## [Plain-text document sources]
━━━━

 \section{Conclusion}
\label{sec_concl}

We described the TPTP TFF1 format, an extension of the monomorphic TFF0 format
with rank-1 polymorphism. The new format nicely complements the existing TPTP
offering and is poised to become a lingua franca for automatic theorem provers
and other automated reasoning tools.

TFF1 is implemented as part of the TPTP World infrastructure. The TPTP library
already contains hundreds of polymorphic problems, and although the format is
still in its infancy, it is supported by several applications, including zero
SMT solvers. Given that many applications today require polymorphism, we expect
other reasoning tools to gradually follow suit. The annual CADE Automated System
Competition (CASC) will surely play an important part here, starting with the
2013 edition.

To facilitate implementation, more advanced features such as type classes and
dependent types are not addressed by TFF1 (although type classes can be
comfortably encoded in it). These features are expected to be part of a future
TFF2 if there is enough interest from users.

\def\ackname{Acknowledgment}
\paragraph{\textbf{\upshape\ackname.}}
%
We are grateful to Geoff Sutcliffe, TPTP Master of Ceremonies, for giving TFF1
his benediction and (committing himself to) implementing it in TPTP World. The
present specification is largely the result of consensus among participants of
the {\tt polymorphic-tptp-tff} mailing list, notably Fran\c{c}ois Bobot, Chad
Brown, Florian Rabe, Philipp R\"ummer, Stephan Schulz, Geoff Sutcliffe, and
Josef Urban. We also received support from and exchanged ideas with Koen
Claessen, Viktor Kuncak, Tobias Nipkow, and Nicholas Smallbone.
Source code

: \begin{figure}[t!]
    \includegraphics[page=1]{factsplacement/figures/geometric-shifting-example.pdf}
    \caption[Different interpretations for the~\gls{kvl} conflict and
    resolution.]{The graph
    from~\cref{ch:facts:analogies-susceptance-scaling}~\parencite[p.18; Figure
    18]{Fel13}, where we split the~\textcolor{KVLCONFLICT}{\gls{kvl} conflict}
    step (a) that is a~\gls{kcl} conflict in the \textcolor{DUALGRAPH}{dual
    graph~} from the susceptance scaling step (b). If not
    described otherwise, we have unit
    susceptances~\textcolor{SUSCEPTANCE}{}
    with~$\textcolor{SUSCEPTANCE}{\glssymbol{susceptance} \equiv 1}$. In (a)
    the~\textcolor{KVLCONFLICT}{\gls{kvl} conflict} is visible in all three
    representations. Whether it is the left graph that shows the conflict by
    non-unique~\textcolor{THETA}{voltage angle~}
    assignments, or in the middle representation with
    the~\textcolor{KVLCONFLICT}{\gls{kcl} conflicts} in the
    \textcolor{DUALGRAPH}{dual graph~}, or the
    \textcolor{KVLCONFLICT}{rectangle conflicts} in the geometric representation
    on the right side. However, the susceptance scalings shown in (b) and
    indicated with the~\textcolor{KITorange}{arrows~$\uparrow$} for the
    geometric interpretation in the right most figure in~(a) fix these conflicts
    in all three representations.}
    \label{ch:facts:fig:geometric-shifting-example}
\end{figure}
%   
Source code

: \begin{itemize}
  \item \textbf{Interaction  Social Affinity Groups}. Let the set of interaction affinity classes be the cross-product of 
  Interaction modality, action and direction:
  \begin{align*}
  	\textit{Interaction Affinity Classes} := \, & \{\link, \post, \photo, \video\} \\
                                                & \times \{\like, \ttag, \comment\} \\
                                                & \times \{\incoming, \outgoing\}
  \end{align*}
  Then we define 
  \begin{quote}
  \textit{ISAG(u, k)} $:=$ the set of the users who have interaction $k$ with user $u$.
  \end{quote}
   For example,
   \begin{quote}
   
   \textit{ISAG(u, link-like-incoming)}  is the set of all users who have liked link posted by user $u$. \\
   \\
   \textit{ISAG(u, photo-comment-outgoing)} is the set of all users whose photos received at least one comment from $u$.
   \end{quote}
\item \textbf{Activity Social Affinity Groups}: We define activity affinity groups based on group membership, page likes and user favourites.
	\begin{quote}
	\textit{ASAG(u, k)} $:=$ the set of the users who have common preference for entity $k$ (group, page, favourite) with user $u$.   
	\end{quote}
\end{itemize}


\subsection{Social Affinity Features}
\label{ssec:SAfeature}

━━━━

## [What needs to be done]
Repeat the data in its entirety, word for word.

## [Expected output]
 \section{Conclusion}
\label{sec_concl}

We described the TPTP TFF1 format, an extension of the monomorphic TFF0 format
with rank-1 polymorphism. The new format nicely complements the existing TPTP
offering and is poised to become a lingua franca for automatic theorem provers
and other automated reasoning tools.

TFF1 is implemented as part of the TPTP World infrastructure. The TPTP library
already contains hundreds of polymorphic problems, and although the format is
still in its infancy, it is supported by several applications, including zero
SMT solvers. Given that many applications today require polymorphism, we expect
other reasoning tools to gradually follow suit. The annual CADE Automated System
Competition (CASC) will surely play an important part here, starting with the
2013 edition.

To facilitate implementation, more advanced features such as type classes and
dependent types are not addressed by TFF1 (although type classes can be
comfortably encoded in it). These features are expected to be part of a future
TFF2 if there is enough interest from users.

\def\ackname{Acknowledgment}
\paragraph{\textbf{\upshape\ackname.}}
%
We are grateful to Geoff Sutcliffe, TPTP Master of Ceremonies, for giving TFF1
his benediction and (committing himself to) implementing it in TPTP World. The
present specification is largely the result of consensus among participants of
the {\tt polymorphic-tptp-tff} mailing list, notably Fran\c{c}ois Bobot, Chad
Brown, Florian Rabe, Philipp R\"ummer, Stephan Schulz, Geoff Sutcliffe, and
Josef Urban. We also received support from and exchanged ideas with Koen
Claessen, Viktor Kuncak, Tobias Nipkow, and Nicholas Smallbone.
Source code

: \begin{figure}[t!]
    \includegraphics[page=1]{factsplacement/figures/geometric-shifting-example.pdf}
    \caption[Different interpretations for the~\gls{kvl} conflict and
    resolution.]{The graph
    from~\cref{ch:facts:analogies-susceptance-scaling}~\parencite[p.18; Figure
    18]{Fel13}, where we split the~\textcolor{KVLCONFLICT}{\gls{kvl} conflict}
    step (a) that is a~\gls{kcl} conflict in the \textcolor{DUALGRAPH}{dual
    graph~} from the susceptance scaling step (b). If not
    described otherwise, we have unit
    susceptances~\textcolor{SUSCEPTANCE}{}
    with~$\textcolor{SUSCEPTANCE}{\glssymbol{susceptance} \equiv 1}$. In (a)
    the~\textcolor{KVLCONFLICT}{\gls{kvl} conflict} is visible in all three
    representations. Whether it is the left graph that shows the conflict by
    non-unique~\textcolor{THETA}{voltage angle~}
    assignments, or in the middle representation with
    the~\textcolor{KVLCONFLICT}{\gls{kcl} conflicts} in the
    \textcolor{DUALGRAPH}{dual graph~}, or the
    \textcolor{KVLCONFLICT}{rectangle conflicts} in the geometric representation
    on the right side. However, the susceptance scalings shown in (b) and
    indicated with the~\textcolor{KITorange}{arrows~$\uparrow$} for the
    geometric interpretation in the right most figure in~(a) fix these conflicts
    in all three representations.}
    \label{ch:facts:fig:geometric-shifting-example}
\end{figure}
%   
Source code

: \begin{itemize}
  \item \textbf{Interaction  Social Affinity Groups}. Let the set of interaction affinity classes be the cross-product of 
  Interaction modality, action and direction:
  \begin{align*}
  	\textit{Interaction Affinity Classes} := \, & \{\link, \post, \photo, \video\} \\
                                                & \times \{\like, \ttag, \comment\} \\
                                                & \times \{\incoming, \outgoing\}
  \end{align*}
  Then we define 
  \begin{quote}
  \textit{ISAG(u, k)} $:=$ the set of the users who have interaction $k$ with user $u$.
  \end{quote}
   For example,
   \begin{quote}
   
   \textit{ISAG(u, link-like-incoming)}  is the set of all users who have liked link posted by user $u$. \\
   \\
   \textit{ISAG(u, photo-comment-outgoing)} is the set of all users whose photos received at least one comment from $u$.
   \end{quote}
\item \textbf{Activity Social Affinity Groups}: We define activity affinity groups based on group membership, page likes and user favourites.
	\begin{quote}
	\textit{ASAG(u, k)} $:=$ the set of the users who have common preference for entity $k$ (group, page, favourite) with user $u$.   
	\end{quote}
\end{itemize}


\subsection{Social Affinity Features}
\label{ssec:SAfeature}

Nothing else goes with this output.